Except for China, where TikTok is nothing like the TikTok for the rest of the world

  • Which used to be seen as "Ew, China has their own version? Crazy censorship" but after some time it seems like the US is aiming for the very same thing. Classy.

    • I mean, they say it’s not censorship when it’s not the government doing it even when the government has embeds with “suggestions” ala facebook, twitter and reddit somewhere around 2020…

    • > Which used to be seen as "Ew, China has their own version? Crazy censorship"

      It used to be marketed as that by "China evil" people. Western politicians have always seen this as an arms race. They claim infinite brutal censorship and suppression in China in order to claim that not having it here is a strategic disadvantage. Meanwhile, China's "social credit" is just like a US credit score, which in most countries is an illegal thing to do.

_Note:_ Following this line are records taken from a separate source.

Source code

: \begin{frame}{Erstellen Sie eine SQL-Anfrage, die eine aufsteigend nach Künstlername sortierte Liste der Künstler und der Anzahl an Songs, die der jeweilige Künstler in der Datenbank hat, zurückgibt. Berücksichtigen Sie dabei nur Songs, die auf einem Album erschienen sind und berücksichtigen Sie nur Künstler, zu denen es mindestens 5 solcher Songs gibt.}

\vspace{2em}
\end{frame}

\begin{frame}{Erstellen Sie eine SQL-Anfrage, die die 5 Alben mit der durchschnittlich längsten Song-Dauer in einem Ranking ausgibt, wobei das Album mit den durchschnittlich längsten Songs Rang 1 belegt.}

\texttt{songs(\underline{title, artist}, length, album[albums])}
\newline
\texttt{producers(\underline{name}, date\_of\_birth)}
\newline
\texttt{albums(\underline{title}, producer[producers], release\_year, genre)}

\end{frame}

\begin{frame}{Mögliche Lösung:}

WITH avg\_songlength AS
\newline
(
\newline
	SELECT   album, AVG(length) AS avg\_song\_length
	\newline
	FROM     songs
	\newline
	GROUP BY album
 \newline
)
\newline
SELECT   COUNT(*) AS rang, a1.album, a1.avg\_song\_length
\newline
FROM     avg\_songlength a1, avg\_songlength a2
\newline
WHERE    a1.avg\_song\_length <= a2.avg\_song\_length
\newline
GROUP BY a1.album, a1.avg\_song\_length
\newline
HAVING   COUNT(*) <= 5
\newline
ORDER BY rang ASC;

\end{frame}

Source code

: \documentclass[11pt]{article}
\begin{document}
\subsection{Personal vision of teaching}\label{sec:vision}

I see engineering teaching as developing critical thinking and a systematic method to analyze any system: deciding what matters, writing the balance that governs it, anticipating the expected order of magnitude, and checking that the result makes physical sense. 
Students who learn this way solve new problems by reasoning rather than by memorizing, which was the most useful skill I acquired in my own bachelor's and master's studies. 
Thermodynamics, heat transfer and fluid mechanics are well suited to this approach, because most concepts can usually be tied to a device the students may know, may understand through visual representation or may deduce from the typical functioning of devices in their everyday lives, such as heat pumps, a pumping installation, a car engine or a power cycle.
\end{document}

      This is completely bipartisan, both US parties take turns shitting on their two greatest enemies: the Bill of Rights and (almost completely defeated at this point) antitrust law. Those are painted as China's advantages: that they don't have to respect anyone's rights and that their government directly runs companies. 1) Neither of those things are true, and 2) they just ignore that China manufactures things and invests in infrastructure (which US politicians as individuals have no idea how to do because they are lawyers and marketers), and pretend that everything can be reduced to gamified finance and propaganda tricks.

      It's the "missile gap" again. The US pretended and marketed that Russia had an enormous amount of nuclear weapons in order to fool us into allowing US politicians to dedicate the economy to producing an enormous amount of nuclear weapons.

      The result, the child of the Oracle guy owns half the media, and uses it for explicitly political purposes that align with the administration (whichever it may be.)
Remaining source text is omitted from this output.